Era novembro de 2014. Primeiro fim de semana do mês. Plena campanha da Dilma. Fim de tarde na RPPN Linda Serra dos Topázios, do Jaime Sautchuk, em Cristalina, Goiás. Jaime e eu começamos a conversar sobre a falta que fazia termos acesso a um veículo de informação independente e democrático, mas com lado. Ali mesmo, naquela hora, resolvemos criar o nosso. Um espaço não comercial, de resistência. Um trabalho de militância, tipo voluntário, mas de qualidade, profissional.
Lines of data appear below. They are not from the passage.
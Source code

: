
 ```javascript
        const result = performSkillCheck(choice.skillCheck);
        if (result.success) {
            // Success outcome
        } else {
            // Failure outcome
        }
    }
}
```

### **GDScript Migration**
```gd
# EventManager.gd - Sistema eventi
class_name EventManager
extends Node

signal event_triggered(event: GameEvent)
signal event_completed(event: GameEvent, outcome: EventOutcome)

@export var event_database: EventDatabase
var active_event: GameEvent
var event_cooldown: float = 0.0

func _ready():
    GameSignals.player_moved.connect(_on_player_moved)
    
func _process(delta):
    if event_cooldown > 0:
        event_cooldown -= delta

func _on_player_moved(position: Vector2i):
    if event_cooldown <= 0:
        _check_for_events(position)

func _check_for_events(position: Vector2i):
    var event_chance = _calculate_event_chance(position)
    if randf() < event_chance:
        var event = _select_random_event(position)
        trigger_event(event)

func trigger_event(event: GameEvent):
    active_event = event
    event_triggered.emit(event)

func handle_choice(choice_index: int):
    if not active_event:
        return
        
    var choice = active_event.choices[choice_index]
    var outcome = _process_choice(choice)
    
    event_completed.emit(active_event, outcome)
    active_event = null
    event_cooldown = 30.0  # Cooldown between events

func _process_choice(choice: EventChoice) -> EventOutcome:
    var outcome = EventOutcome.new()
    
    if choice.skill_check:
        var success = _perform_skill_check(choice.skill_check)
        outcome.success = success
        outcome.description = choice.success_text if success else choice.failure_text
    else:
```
Jaime propôs um jornal; eu, uma revista. O nome, Xapuri, eu escolhi (ele queria Bacurau). Dividimos as tarefas. A capa ficou com ele, a linha editorial também. Correr atrás de grana ficou por minha conta. A paleta de cores, depois de larga prosa, ele escolheu (eu queria verde-floresta).
Fizemos a primeira edição da Xapuri lá mesmo, na Reserva, praticamente em uma noite. Já voltei pra Brasília com uma revista montada e com a missão de dar um jeito de diagramar e imprimir.
Nos dias seguintes, o Jaime veio pra Formosa, pra convencer minha irmã Lúcia a revisar a revista, no modo grátis. Daqui, rumamos pra Goiânia, pra convidar o arqueólogo Altair Sales Barbosa para o Conselho Editorial. Altair foi o nosso primeiro conselheiro. Até a doença se agravar, Jaime fez questão de explicar o projeto e convidar, ele mesmo, cada pessoa para o Conselho.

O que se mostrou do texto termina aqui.